Le gouvernement se résoudra-t-il un jour à prendre à bras-le-corps le questionnement des enseignants ? Depuis bientôt deux décennies et davantage depuis 2009, cette corporation est perpétuellement en grève. Entre revendications salariales, exigence de matériel didactique, dénonciation de l’insuffisance en salles de classe ou de l’inadaptation des programmes, elle est, chaque jour davantage, soumise à une épreuve de force. Filons-nous droit vers une mort programmée de l’enseignement public ? Le foisonnement d’établissements privés, tous degrés confondus, nourrit cette crainte. Assistons-nous à une dévalorisation totale du métier d’enseignant ? La tendance du gouvernement à bander les muscles entretient cette impression.
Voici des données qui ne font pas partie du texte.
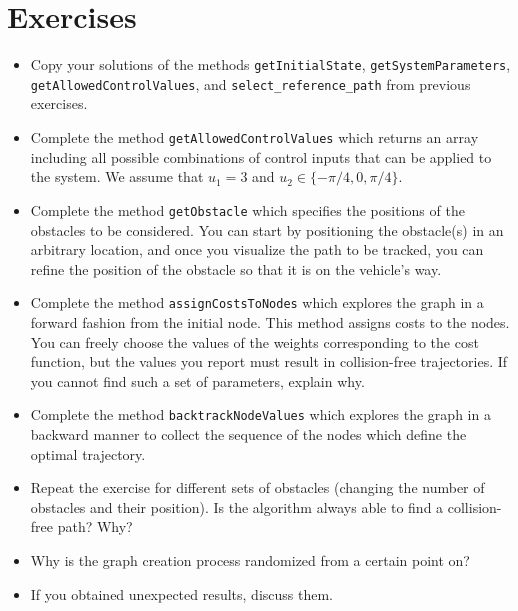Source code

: \section{Exercises}
	\begin{itemize}
		\item Copy your solutions of the methods \texttt{getInitialState}, \texttt{getSystemParameters}, \newline \texttt{getAllowedControlValues}, and \texttt{select\_reference\_path} from previous exercises. 
		\item Complete the method \texttt{getAllowedControlValues} which returns an array including all possible combinations of control inputs that can be applied to the system. 
			We assume that $u_1 = 3$ and $u_2 \in \lbrace -\pi/4, 0, \pi/4 \rbrace$.
		\item Complete the method \texttt{getObstacle} which specifies the positions of the obstacles to be considered. You can start by positioning the obstacle(s) in an arbitrary location, and once you  visualize the path to be tracked, you can refine the position of the obstacle so that it is on the vehicle's way. 
		\item Complete the method \texttt{assignCostsToNodes} which explores the graph in a forward fashion from the initial node. This method assigns costs to the nodes. 
			You can freely choose the values of the weights corresponding to the cost function, but the values you report must result in collision-free trajectories. 
			If you cannot find such a set of parameters, explain why. 
		\item Complete the method \texttt{backtrackNodeValues} which explores the graph in a backward manner to collect the sequence of the nodes which define the optimal trajectory. 
		\item Repeat the exercise for different sets of obstacles (changing the number of obstacles and their position). 
		Is the algorithm always able to find a collision-free path? Why? 
		\item Why is the graph creation process randomized from a certain point on?
		\item If you obtained unexpected results, discuss them. 
	\end{itemize}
Le monde de l’enseignement est à la croisée des chemins. Tous les protagonistes sont vent debout. Ils oscillent entre colère et défiance, cherchant à comprendre les priorités des gouvernants. Ils s’interrogent sur le poids exponentiellement croissant du secteur privé, pointant un doigt accusateur vers certains barons du régime ou apparentés. Ils dénoncent l’usage systématique de la méthode forte, exigeant le respect de leur droit de grève. Ils soulignent le rôle de l’école dans la construction des nations, rappelant la constitutionnalité du droit à l’éducation.
Des fondements vermoulus
Et pourtant, rien dans ces revendications corporatistes n’échappe au commun des mortels. Autrement dit, la situation du monde de l’enseignement est connue de tous. Les états généraux de l’éducation de 1983 l’ont dit, ceux de 2010 l’ont redit, les études menées par différents organismes internationaux l’ont confirmé : la part du produit intérieur brut (PIB) consacrée à l’enseignement est en constante régression, très largement en deçà de la moyenne des pays de même niveau ; les redoublements et abandons sont exagérément élevés au primaire, les classes surchargées et les transitions vers l’enseignement supérieur particulièrement difficiles. En un mot comme en mille, tous les observateurs en conviennent : les fondements du système éducatif sont vermoulus. Ils font eau de toute part.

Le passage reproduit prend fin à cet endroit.